Required action >> The entries that follow should be duplicated in full, without a single alteration.

*** Opening of Records for the task ***

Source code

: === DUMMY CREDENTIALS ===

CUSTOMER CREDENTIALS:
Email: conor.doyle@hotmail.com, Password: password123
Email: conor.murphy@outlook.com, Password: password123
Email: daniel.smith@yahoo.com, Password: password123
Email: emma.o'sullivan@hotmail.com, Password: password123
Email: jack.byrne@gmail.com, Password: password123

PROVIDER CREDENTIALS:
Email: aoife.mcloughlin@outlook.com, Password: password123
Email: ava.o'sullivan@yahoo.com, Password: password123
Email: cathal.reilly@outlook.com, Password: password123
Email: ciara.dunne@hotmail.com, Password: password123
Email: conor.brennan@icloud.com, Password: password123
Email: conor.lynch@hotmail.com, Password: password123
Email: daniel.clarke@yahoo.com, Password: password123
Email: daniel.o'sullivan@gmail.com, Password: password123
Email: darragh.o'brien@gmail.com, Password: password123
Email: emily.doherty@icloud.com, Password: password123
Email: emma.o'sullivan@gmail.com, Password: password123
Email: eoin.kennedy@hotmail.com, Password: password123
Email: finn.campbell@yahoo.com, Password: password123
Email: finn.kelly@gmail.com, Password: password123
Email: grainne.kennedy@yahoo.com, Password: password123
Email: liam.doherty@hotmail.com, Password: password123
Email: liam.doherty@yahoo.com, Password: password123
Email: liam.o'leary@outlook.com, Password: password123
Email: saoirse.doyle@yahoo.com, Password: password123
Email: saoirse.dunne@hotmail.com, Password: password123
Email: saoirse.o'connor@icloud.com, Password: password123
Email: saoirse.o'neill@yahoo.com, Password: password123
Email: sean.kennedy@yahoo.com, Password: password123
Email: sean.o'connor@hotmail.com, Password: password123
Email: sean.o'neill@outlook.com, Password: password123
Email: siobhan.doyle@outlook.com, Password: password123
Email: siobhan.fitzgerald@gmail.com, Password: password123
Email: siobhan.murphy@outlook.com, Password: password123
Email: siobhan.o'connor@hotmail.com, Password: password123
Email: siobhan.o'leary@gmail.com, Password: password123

*** Close of Records for the task ***

Solution for this problem >>
Source code

: === DUMMY CREDENTIALS ===

CUSTOMER CREDENTIALS:
Email: conor.doyle@hotmail.com, Password: password123
Email: conor.murphy@outlook.com, Password: password123
Email: daniel.smith@yahoo.com, Password: password123
Email: emma.o'sullivan@hotmail.com, Password: password123
Email: jack.byrne@gmail.com, Password: password123

PROVIDER CREDENTIALS:
Email: aoife.mcloughlin@outlook.com, Password: password123
Email: ava.o'sullivan@yahoo.com, Password: password123
Email: cathal.reilly@outlook.com, Password: password123
Email: ciara.dunne@hotmail.com, Password: password123
Email: conor.brennan@icloud.com, Password: password123
Email: conor.lynch@hotmail.com, Password: password123
Email: daniel.clarke@yahoo.com, Password: password123
Email: daniel.o'sullivan@gmail.com, Password: password123
Email: darragh.o'brien@gmail.com, Password: password123
Email: emily.doherty@icloud.com, Password: password123
Email: emma.o'sullivan@gmail.com, Password: password123
Email: eoin.kennedy@hotmail.com, Password: password123
Email: finn.campbell@yahoo.com, Password: password123
Email: finn.kelly@gmail.com, Password: password123
Email: grainne.kennedy@yahoo.com, Password: password123
Email: liam.doherty@hotmail.com, Password: password123
Email: liam.doherty@yahoo.com, Password: password123
Email: liam.o'leary@outlook.com, Password: password123
Email: saoirse.doyle@yahoo.com, Password: password123
Email: saoirse.dunne@hotmail.com, Password: password123
Email: saoirse.o'connor@icloud.com, Password: password123
Email: saoirse.o'neill@yahoo.com, Password: password123
Email: sean.kennedy@yahoo.com, Password: password123
Email: sean.o'connor@hotmail.com, Password: password123
Email: sean.o'neill@outlook.com, Password: password123
Email: siobhan.doyle@outlook.com, Password: password123
Email: siobhan.fitzgerald@gmail.com, Password: password123
Email: siobhan.murphy@outlook.com, Password: password123
Email: siobhan.o'connor@hotmail.com, Password: password123
Email: siobhan.o'leary@gmail.com, Password: password123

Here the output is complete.